How many times have you heard news about the stalled Mideast peace process, failed talks in Northern Ireland, or increasing tensions and thought to yourself "If we could only get these mealy-mouthed diplomats out of the way and sit down and talk like real people!". Well, that's what Robert Egan thought, and in his new book Eating With the Enemy: how I waged peace with North Korea from my bbq shack in Hackensack, he explains how we went from being an ex-druggie high-school dropout to accompanying Senator Stewart Greenleaf (R-PA) on a trip to North Korea to negotiate for the recovery of the captured Navy ship the U.S.S. Pueblo.
Egan's initial interest was in finding MIAs and POWs still in Vietnam, and during the early 1980's he began inviting the Vietnamese delegation to the U.N. over to eat at his restaurant, '"Cubby's". He helped a Vietnamese official defect. He testified before a Senate Select Committee about missing POWs. The FBI began asking him questions. And in 1993, when North Korea wanted to establish a back-door diplomatic channel to the White House, the phone rang at Cubby's.

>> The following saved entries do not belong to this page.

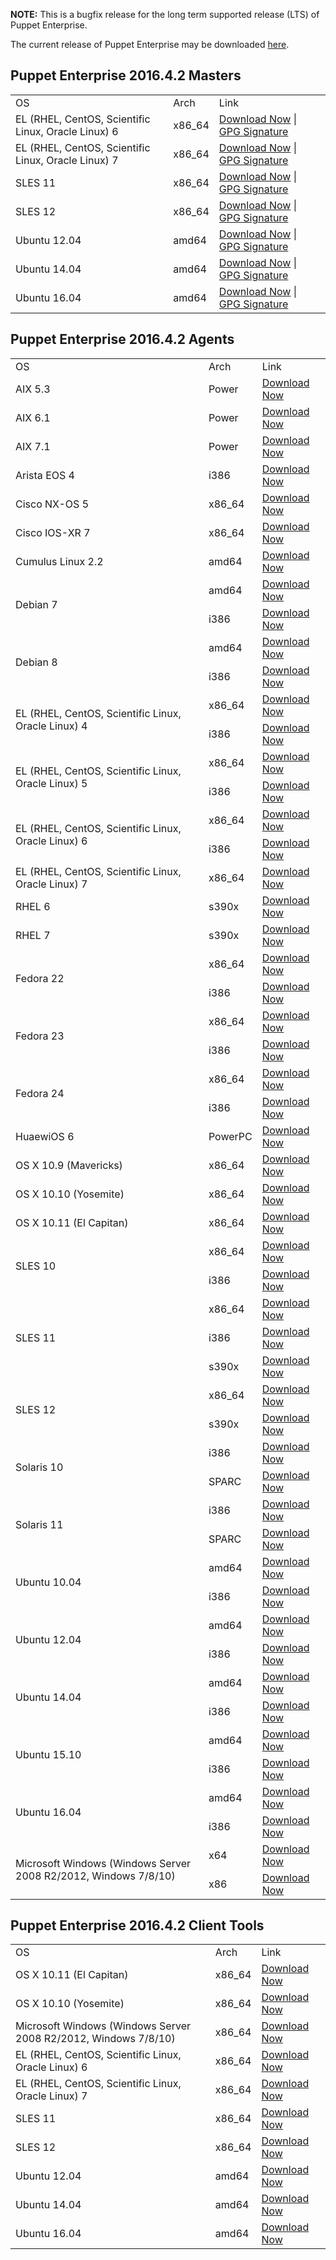 <p><b>NOTE:</b> This is a bugfix release for the long term supported release (LTS) of Puppet Enterprise.
</p><p>The current release of Puppet Enterprise may be downloaded <a href="/download-puppet-enterprise/">here</a>.


</p><h2 id="pe_201642">Puppet Enterprise 2016.4.2 Masters</h2>
<table>
<tbody>
<tr>
<td>OS</td>
<td>Arch</td>
<td>Link</td>
</tr>




<tr>
<td>EL (RHEL, CentOS, Scientific Linux, Oracle Linux) 6</td>
<td>x86_64</td>
<td><a href="https://pm.puppetlabs.com/puppet-enterprise/2016.4.2/puppet-enterprise-2016.4.2-el-6-x86_64.tar.gz">Download Now</a> | <a href="https://pm.puppetlabs.com/puppet-enterprise/2016.4.2/puppet-enterprise-2016.4.2-el-6-x86_64.tar.gz.asc">GPG Signature</a></td>
</tr>


<tr>
<td>EL (RHEL, CentOS, Scientific Linux, Oracle Linux) 7</td>
<td>x86_64</td>
<td><a href="https://pm.puppetlabs.com/puppet-enterprise/2016.4.2/puppet-enterprise-2016.4.2-el-7-x86_64.tar.gz">Download Now</a> | <a href="https://pm.puppetlabs.com/puppet-enterprise/2016.4.2/puppet-enterprise-2016.4.2-el-7-x86_64.tar.gz.asc">GPG Signature</a></td>
</tr>


<tr>
<td>SLES 11</td>
<td>x86_64</td>
<td><a href="https://pm.puppetlabs.com/puppet-enterprise/2016.4.2/puppet-enterprise-2016.4.2-sles-11-x86_64.tar.gz">Download Now</a> | <a href="https://pm.puppetlabs.com/puppet-enterprise/2016.4.2/puppet-enterprise-2016.4.2-sles-11-x86_64.tar.gz.asc">GPG Signature</a></td>
</tr>


<tr>
<td>SLES 12</td>
<td>x86_64</td>
<td><a href="https://pm.puppetlabs.com/puppet-enterprise/2016.4.2/puppet-enterprise-2016.4.2-sles-12-x86_64.tar.gz">Download Now</a> | <a href="https://pm.puppetlabs.com/puppet-enterprise/2016.4.2/puppet-enterprise-2016.4.2-sles-12-x86_64.tar.gz.asc">GPG Signature</a></td>
</tr>


<tr>
<td>Ubuntu 12.04</td>
<td>amd64</td>
<td><a href="https://pm.puppetlabs.com/puppet-enterprise/2016.4.2/puppet-enterprise-2016.4.2-ubuntu-12.04-amd64.tar.gz">Download Now</a> | <a href="https://pm.puppetlabs.com/puppet-enterprise/2016.4.2/puppet-enterprise-2016.4.2-ubuntu-12.04-amd64.tar.gz.asc">GPG Signature</a></td>
</tr>


<tr>
<td>Ubuntu 14.04</td>
<td>amd64</td>
<td><a href="https://pm.puppetlabs.com/puppet-enterprise/2016.4.2/puppet-enterprise-2016.4.2-ubuntu-14.04-amd64.tar.gz">Download Now</a> | <a href="https://pm.puppetlabs.com/puppet-enterprise/2016.4.2/puppet-enterprise-2016.4.2-ubuntu-14.04-amd64.tar.gz.asc">GPG Signature</a></td>
</tr>
<tr>
<td>Ubuntu 16.04</td>
<td>amd64</td>
<td><a href="https://pm.puppetlabs.com/puppet-enterprise/2016.4.2/puppet-enterprise-2016.4.2-ubuntu-16.04-amd64.tar.gz">Download Now</a> | <a href="https://pm.puppetlabs.com/puppet-enterprise/2016.4.2/puppet-enterprise-2016.4.2-ubuntu-16.04-amd64.tar.gz.asc">GPG Signature</a></td>
</tr>


</tbody>
</table>


<h2 id="pe_a_201642">Puppet Enterprise 2016.4.2 Agents</h2>
<table>
<tbody>
<tr>
<td>OS</td>
<td>Arch</td>
<td>Link</td>
</tr>


<tr>
<td>AIX 5.3</td>
<td>Power</td>
<td><a href="http://pm.puppetlabs.com/puppet-agent/2016.4.2/1.7.1/repos/aix/5.3/PC1/ppc/puppet-agent-1.7.1-1.aix5.3.ppc.rpm">Download Now</a></td>
</tr>


<tr>
<td>AIX 6.1</td>
<td>Power</td>
<td><a href="http://pm.puppetlabs.com/puppet-agent/2016.4.2/1.7.1/repos/aix/6.1/PC1/ppc/puppet-agent-1.7.1-1.aix6.1.ppc.rpm">Download Now</a></td>
</tr>


<tr>
<td>AIX 7.1</td>
<td>Power</td>
<td><a href="http://pm.puppetlabs.com/puppet-agent/2016.4.2/1.7.1/repos/aix/7.1/PC1/ppc/puppet-agent-1.7.1-1.aix7.1.ppc.rpm">Download Now</a></td>
</tr>


<tr>
<td>Arista EOS 4</td>
<td>i386</td>
<td><a href="http://pm.puppetlabs.com/puppet-agent/2016.4.2/1.7.1/repos/eos/4/PC1/i386/puppet-agent-1.7.1-1.eos4.i386.swix">Download Now</a></td>
</tr>


<tr>
<td>Cisco NX-OS 5</td>
<td>x86_64</td>
<td><a href="http://pm.puppetlabs.com/puppet-agent/2016.4.2/1.7.1/repos/cisco-wrlinux/5/PC1/x86_64/puppet-agent-1.7.1-1.cisco_wrlinux5.x86_64.rpm">Download Now</a></td>
</tr>


<tr>
<td>Cisco IOS-XR 7</td>
<td>x86_64</td>
<td><a href="http://pm.puppetlabs.com/puppet-agent/2016.4.2/1.7.1/repos/cisco-wrlinux/7/PC1/x86_64/puppet-agent-1.7.1-1.cisco_wrlinux7.x86_64.rpm">Download Now</a></td>
</tr>


<tr>
<td>Cumulus Linux 2.2</td>
<td>amd64</td>
<td><a href="http://pm.puppetlabs.com/puppet-agent/2016.4.2/1.7.1/repos/deb/cumulus/PC1/puppet-agent_1.7.1-1cumulus_amd64.deb">Download Now</a></td>
</tr>


<tr>
<td rowspan="2">Debian 7</td>
<td>amd64</td>
<td><a href="http://pm.puppetlabs.com/puppet-agent/2016.4.2/1.7.1/repos/deb/wheezy/PC1/puppet-agent_1.7.1-1wheezy_amd64.deb">Download Now</a></td>
</tr>
<tr>
<td>i386</td>
<td><a href="http://pm.puppetlabs.com/puppet-agent/2016.4.2/1.7.1/repos/deb/wheezy/PC1/puppet-agent_1.7.1-1wheezy_i386.deb">Download Now</a></td>
</tr>


<tr>
<td rowspan="2">Debian 8</td>
<td>amd64</td>
<td><a href="http://pm.puppetlabs.com/puppet-agent/2016.4.2/1.7.1/repos/deb/jessie/PC1/puppet-agent_1.7.1-1jessie_amd64.deb">Download Now</a></td>
</tr>
<tr>
<td>i386</td>
<td><a href="http://pm.puppetlabs.com/puppet-agent/2016.4.2/1.7.1/repos/deb/jessie/PC1/puppet-agent_1.7.1-1jessie_i386.deb">Download Now</a></td>
</tr>


<tr>
<td rowspan="2">EL (RHEL, CentOS, Scientific Linux, Oracle Linux) 4</td>
<td>x86_64</td>
<td><a href="http://pm.puppetlabs.com/puppet-agent/2016.4.2/1.7.1/repos/el/4/PC1/x86_64/puppet-agent-1.7.1-1.el4.x86_64.rpm">Download Now</a></td>
</tr>
<tr>
<td>i386</td>
<td><a href="http://pm.puppetlabs.com/puppet-agent/2016.4.2/1.7.1/repos/el/4/PC1/i386/puppet-agent-1.7.1-1.el4.i386.rpm">Download Now</a></td>
</tr>


<tr>
<td rowspan="2">EL (RHEL, CentOS, Scientific Linux, Oracle Linux) 5</td>
<td>x86_64</td>
<td><a href="http://pm.puppetlabs.com/puppet-agent/2016.4.2/1.7.1/repos/el/5/PC1/x86_64/puppet-agent-1.7.1-1.el5.x86_64.rpm">Download Now</a></td>
</tr>
<tr>
<td>i386</td>
<td><a href="http://pm.puppetlabs.com/puppet-agent/2016.4.2/1.7.1/repos/el/5/PC1/i386/puppet-agent-1.7.1-1.el5.i386.rpm">Download Now</a></td>
</tr>


<tr>
<td rowspan="2">EL (RHEL, CentOS, Scientific Linux, Oracle Linux) 6</td>
<td>x86_64</td>
<td><a href="http://pm.puppetlabs.com/puppet-agent/2016.4.2/1.7.1/repos/el/6/PC1/x86_64/puppet-agent-1.7.1-1.el6.x86_64.rpm">Download Now</a></td>
</tr>
<tr>
<td>i386</td>
<td><a href="http://pm.puppetlabs.com/puppet-agent/2016.4.2/1.7.1/repos/el/6/PC1/i386/puppet-agent-1.7.1-1.el6.i386.rpm">Download Now</a></td>
</tr>


<tr>
<td>EL (RHEL, CentOS, Scientific Linux, Oracle Linux) 7</td>
<td>x86_64</td>
<td><a href="http://pm.puppetlabs.com/puppet-agent/2016.4.2/1.7.1/repos/el/7/PC1/x86_64/puppet-agent-1.7.1-1.el7.x86_64.rpm">Download Now</a></td>
</tr>

<tr>
<td>RHEL 6</td>
<td>s390x</td>
<td><a href="http://pm.puppetlabs.com/puppet-agent/2016.4.2/1.7.1/repos/el/6/PC1/s390x/puppet-agent-1.7.1-1.el6.s390x.rpm">Download Now</a></td>
</tr>

<tr>
<td>RHEL 7</td>
<td>s390x</td>
<td><a href="http://pm.puppetlabs.com/puppet-agent/2016.4.2/1.7.1/repos/el/7/PC1/s390x/puppet-agent-1.7.1-1.el7.s390x.rpm">Download Now</a></td>
</tr>

<tr>
<td rowspan="2">Fedora 22</td>
<td>x86_64</td>
<td><a href="http://pm.puppetlabs.com/puppet-agent/2016.4.2/1.7.1/repos/fedora/f22/PC1/x86_64/puppet-agent-1.7.1-1.fedoraf22.x86_64.rpm">Download Now</a></td>
</tr>
<tr>
<td>i386</td>
<td><a href="http://pm.puppetlabs.com/puppet-agent/2016.4.2/1.7.1/repos/fedora/f22/PC1/i386/puppet-agent-1.7.1-1.fedoraf22.i386.rpm">Download Now</a></td>
</tr>


<tr>
<td rowspan="2">Fedora 23</td>
<td>x86_64</td>
<td><a href="http://pm.puppetlabs.com/puppet-agent/2016.4.2/1.7.1/repos/fedora/f23/PC1/x86_64/puppet-agent-1.7.1-1.fedoraf23.x86_64.rpm">Download Now</a></td>
</tr>
<tr>
<td>i386</td>
<td><a href="http://pm.puppetlabs.com/puppet-agent/2016.4.2/1.7.1/repos/fedora/f23/PC1/i386/puppet-agent-1.7.1-1.fedoraf23.i386.rpm">Download Now</a></td>
</tr>

<tr>
<td rowspan="2">Fedora 24</td>
<td>x86_64</td>
<td><a href="http://pm.puppetlabs.com/puppet-agent/2016.4.2/1.7.1/repos/fedora/f24/PC1/x86_64/puppet-agent-1.7.1-1.fedoraf24.x86_64.rpm">Download Now</a></td>
</tr>
<tr>
<td>i386</td>
<td><a href="http://pm.puppetlabs.com/puppet-agent/2016.4.2/1.7.1/repos/fedora/f24/PC1/i386/puppet-agent-1.7.1-1.fedoraf24.i386.rpm">Download Now</a></td>
</tr>


<tr>
<td>HuaewiOS 6</td>
<td>PowerPC</td>
<td><a href="http://pm.puppetlabs.com/puppet-agent/2016.4.2/1.7.1/repos/deb/huaweios/PC1/puppet-agent_1.7.1-1huaweios_powerpc.deb">Download Now</a></td>
</tr>


<tr>
<td>OS X 10.9 (Mavericks)</td>
<td>x86_64</td>
<td><a href="http://pm.puppetlabs.com/puppet-agent/2016.4.2/1.7.1/repos/apple/10.9/PC1/x86_64/puppet-agent-1.7.1-1.osx10.9.dmg">Download Now</a></td>
</tr>


<tr>
<td>OS X 10.10 (Yosemite)</td>
<td>x86_64</td>
<td><a href="http://pm.puppetlabs.com/puppet-agent/2016.4.2/1.7.1/repos/apple/10.10/PC1/x86_64/puppet-agent-1.7.1-1.osx10.10.dmg">Download Now</a></td>
</tr>


<tr>
<td>OS X 10.11 (El Capitan)</td>
<td>x86_64</td>
<td><a href="http://pm.puppetlabs.com/puppet-agent/2016.4.2/1.7.1/repos/apple/10.11/PC1/x86_64/puppet-agent-1.7.1-1.osx10.11.dmg">Download Now</a></td>
</tr>


<tr>
<td rowspan="2">SLES 10</td>
<td>x86_64</td>
<td><a href="http://pm.puppetlabs.com/puppet-agent/2016.4.2/1.7.1/repos/sles/10/PC1/x86_64/puppet-agent-1.7.1-1.sles10.x86_64.rpm">Download Now</a></td>
</tr>
<tr>
<td>i386</td>
<td><a href="http://pm.puppetlabs.com/puppet-agent/2016.4.2/1.7.1/repos/sles/10/PC1/i386/puppet-agent-1.7.1-1.sles10.i386.rpm">Download Now</a></td>
</tr>


<tr>
<td rowspan="3">SLES 11</td>
<td>x86_64</td>
<td><a href="http://pm.puppetlabs.com/puppet-agent/2016.4.2/1.7.1/repos/sles/11/PC1/x86_64/puppet-agent-1.7.1-1.sles11.x86_64.rpm">Download Now</a></td>
</tr>
<tr>
<td>i386</td>
<td><a href="http://pm.puppetlabs.com/puppet-agent/2016.4.2/1.7.1/repos/sles/11/PC1/i386/puppet-agent-1.7.1-1.sles11.i386.rpm">Download Now</a></td>
</tr>
<tr>
<td>s390x</td>
<td><a href="http://pm.puppetlabs.com/puppet-agent/2016.4.2/1.7.1/repos/sles/11/PC1/s390x/puppet-agent-1.7.1-1.sles11.s390x.rpm">Download Now</a></td>
</tr>

<tr>
<td rowspan="2">SLES 12</td>
<td>x86_64</td>
<td><a href="http://pm.puppetlabs.com/puppet-agent/2016.4.2/1.7.1/repos/sles/12/PC1/x86_64/puppet-agent-1.7.1-1.sles12.x86_64.rpm">Download Now</a></td>
</tr>
<tr>
<td>s390x</td>
<td><a href="http://pm.puppetlabs.com/puppet-agent/2016.4.2/1.7.1/repos/sles/12/PC1/s390x/puppet-agent-1.7.1-1.sles12.s390x.rpm">Download Now</a></td>
</tr>


<tr>
<td rowspan="2">Solaris 10</td>
<td>i386</td>
<td><a href="http://pm.puppetlabs.com/puppet-agent/2016.4.2/1.7.1/repos/solaris/10/PC1/puppet-agent-1.7.1-1.i386.pkg.gz">Download Now</a></td>
</tr>
<tr>
<td>SPARC</td>
<td><a href="http://pm.puppetlabs.com/puppet-agent/2016.4.2/1.7.1/repos/solaris/10/PC1/puppet-agent-1.7.1-1.sparc.pkg.gz">Download Now</a></td>
</tr>


<tr>
<td rowspan="2">Solaris 11</td>
<td>i386</td>
<td><a href="http://pm.puppetlabs.com/puppet-agent/2016.4.2/1.7.1/repos/solaris/11/PC1/puppet-agent@1.7.1,5.11-1.i386.p5p">Download Now</a></td>
</tr>
<tr>
<td>SPARC</td>
<td><a href="http://pm.puppetlabs.com/puppet-agent/2016.4.2/1.7.1/repos/solaris/11/PC1/puppet-agent@1.7.1,5.11-1.sparc.p5p">Download Now</a></td>
</tr>


<tr>
<td rowspan="2">Ubuntu 10.04</td>
<td>amd64</td>
<td><a href="http://pm.puppetlabs.com/puppet-agent/2016.4.2/1.7.1/repos/deb/lucid/PC1/puppet-agent_1.7.1-1lucid_amd64.deb">Download Now</a></td>
</tr>
<tr>
<td>i386</td>
<td><a href="http://pm.puppetlabs.com/puppet-agent/2016.4.2/1.7.1/repos/deb/lucid/PC1/puppet-agent_1.7.1-1lucid_i386.deb">Download Now</a></td>
</tr>


<tr>
<td rowspan="2">Ubuntu 12.04</td>
<td>amd64</td>
<td><a href="http://pm.puppetlabs.com/puppet-agent/2016.4.2/1.7.1/repos/deb/precise/PC1/puppet-agent_1.7.1-1precise_amd64.deb">Download Now</a></td>
</tr>
<tr>
<td>i386</td>
<td><a href="http://pm.puppetlabs.com/puppet-agent/2016.4.2/1.7.1/repos/deb/precise/PC1/puppet-agent_1.7.1-1precise_i386.deb">Download Now</a></td>
</tr>


<tr>
<td rowspan="2">Ubuntu 14.04</td>
<td>amd64</td>
<td><a href="http://pm.puppetlabs.com/puppet-agent/2016.4.2/1.7.1/repos/deb/trusty/PC1/puppet-agent_1.7.1-1trusty_amd64.deb">Download Now</a></td>
</tr>
<tr>
<td>i386</td>
<td><a href="http://pm.puppetlabs.com/puppet-agent/2016.4.2/1.7.1/repos/deb/trusty/PC1/puppet-agent_1.7.1-1trusty_i386.deb">Download Now</a></td>
</tr>


<tr>
<td rowspan="2">Ubuntu 15.10</td>
<td>amd64</td>
<td><a href="http://pm.puppetlabs.com/puppet-agent/2016.4.2/1.7.1/repos/deb/wily/PC1/puppet-agent_1.7.1-1wily_amd64.deb">Download Now</a></td>
</tr>
<tr>
<td>i386</td>
<td><a href="http://pm.puppetlabs.com/puppet-agent/2016.4.2/1.7.1/repos/deb/wily/PC1/puppet-agent_1.7.1-1wily_i386.deb">Download Now</a></td>
</tr>


<tr>
<td rowspan="2">Ubuntu 16.04</td>
<td>amd64</td>
<td><a href="http://pm.puppetlabs.com/puppet-agent/2016.4.2/1.7.1/repos/deb/xenial/PC1/puppet-agent_1.7.1-1xenial_amd64.deb">Download Now</a></td>
</tr>
<tr>
<td>i386</td>
<td><a href="http://pm.puppetlabs.com/puppet-agent/2016.4.2/1.7.1/repos/deb/xenial/PC1/puppet-agent_1.7.1-1xenial_i386.deb">Download Now</a></td>
</tr>


<tr>
<td rowspan="2">Microsoft Windows (Windows Server 2008 R2/2012, Windows 7/8/10)</td>
<td>x64</td>
<td><a href="http://pm.puppetlabs.com/puppet-agent/2016.4.2/1.7.1/repos/windows/puppet-agent-1.7.1-x64.msi">Download Now</a></td>
</tr>
<tr>
<td>x86</td>
<td><a href="http://pm.puppetlabs.com/puppet-agent/2016.4.2/1.7.1/repos/windows/puppet-agent-1.7.1-x86.msi">Download Now</a></td>
</tr>


</tbody>
</table>

<h2 id="pe_201640">Puppet Enterprise 2016.4.2 Client Tools</h2>
<table>
<tbody>
<tr>
<td>OS</td>
<td>Arch</td>
<td>Link</td>
</tr>

<tr>
<td>OS X 10.11 (El Capitan)</td>
<td>x86_64</td>
<td><a href="https://pm.puppetlabs.com/pe-client-tools/2016.4.2/16.4.0/repos/apple/10.11/PC1/x86_64/pe-client-tools-16.4.0-1.osx10.11.dmg">Download Now</a></td>
</tr>

<tr>
<td>OS X 10.10 (Yosemite)</td>
<td>x86_64</td>
<td><a href="https://pm.puppetlabs.com/pe-client-tools/2016.4.2/16.4.0/apple/10.10/PC1/x86_64/pe-client-tools-16.4.0-1.osx10.10.dmg">Download Now</a></td>
</tr>

<tr>
<td>Microsoft Windows (Windows Server 2008 R2/2012, Windows 7/8/10)</td>
<td>x86_64</td>
<td><a href="https://pm.puppetlabs.com/pe-client-tools/2016.4.2/16.4.0/repos/windows/pe-client-tools-16.4.0-x64.msi">Download Now</a></td>
</tr>

<tr>
<td>EL (RHEL, CentOS, Scientific Linux, Oracle Linux) 6</td>
<td>x86_64</td>
<td><a href="https://pm.puppetlabs.com/pe-client-tools/2016.4.2/16.4.0/repos/el/6/PC1/x86_64/pe-client-tools-16.4.0-1.el6.x86_64.rpm">Download Now</a></td>
</tr>

<tr>
<td>EL (RHEL, CentOS, Scientific Linux, Oracle Linux) 7</td>
<td>x86_64</td>
<td><a href="https://pm.puppetlabs.com/pe-client-tools/2016.4.2/16.4.0/repos/el/7/PC1/x86_64/pe-client-tools-16.4.0-1.el7.x86_64.rpm">Download Now</a></td>
</tr>

<tr>
<td>SLES 11</td>
<td>x86_64</td>
<td><a href="https://pm.puppetlabs.com/pe-client-tools/2016.4.2/16.4.0/repos/sles/11/PC1/x86_64/pe-client-tools-16.4.0-1.sles11.x86_64.rpm">Download Now</a></td>
</tr>

<tr>
<td>SLES 12</td>
<td>x86_64</td>
<td><a href="https://pm.puppetlabs.com/pe-client-tools/2016.4.2/16.4.0/repos/sles/11/PC1/x86_64/pe-client-tools-16.4.0-1.sles11.x86_64.rpm">Download Now</a></td>
</tr>

<tr>
<td>Ubuntu 12.04</td>
<td>amd64</td>
<td><a href="https://pm.puppetlabs.com/pe-client-tools/2016.4.2/16.4.0/repos/deb/precise/PC1/pe-client-tools_16.4.0-1precise_amd64.deb">Download Now</a></td>
</tr>

<tr>
<td>Ubuntu 14.04</td>
<td>amd64</td>
<td><a href="https://pm.puppetlabs.com/pe-client-tools/2016.4.2/16.4.0/repos/deb/trusty/PC1/pe-client-tools_16.4.0-1trusty_amd64.deb">Download Now</a></td>
</tr>

<tr>
<td>Ubuntu 16.04</td>
<td>amd64</td>
<td><a href="https://pm.puppetlabs.com/pe-client-tools/2016.4.2/16.4.0/repos/deb/xenial/PC1/pe-client-tools_16.4.0-1xenial_amd64.deb">Download Now</a></td>
</tr>

</tbody>
</table>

This book reads a little like Tony Soprano meets Kim Jong Il, only without anyone getting whacked in an Italian restaurant. On the one hand you can't help agreeing with Egan's idea that "why can't an ordinary guy have a solution to an extraordinary problem?". But you also can't help feeling that he is in way over his head, and you won't be a bit surprised to find out that the U.S.S. Pueblo is still docked in the Taedong River. This book is just crying out to be made into a movie, but as far as changing the way we deal with foreign countries? Fuhgeddaboudit.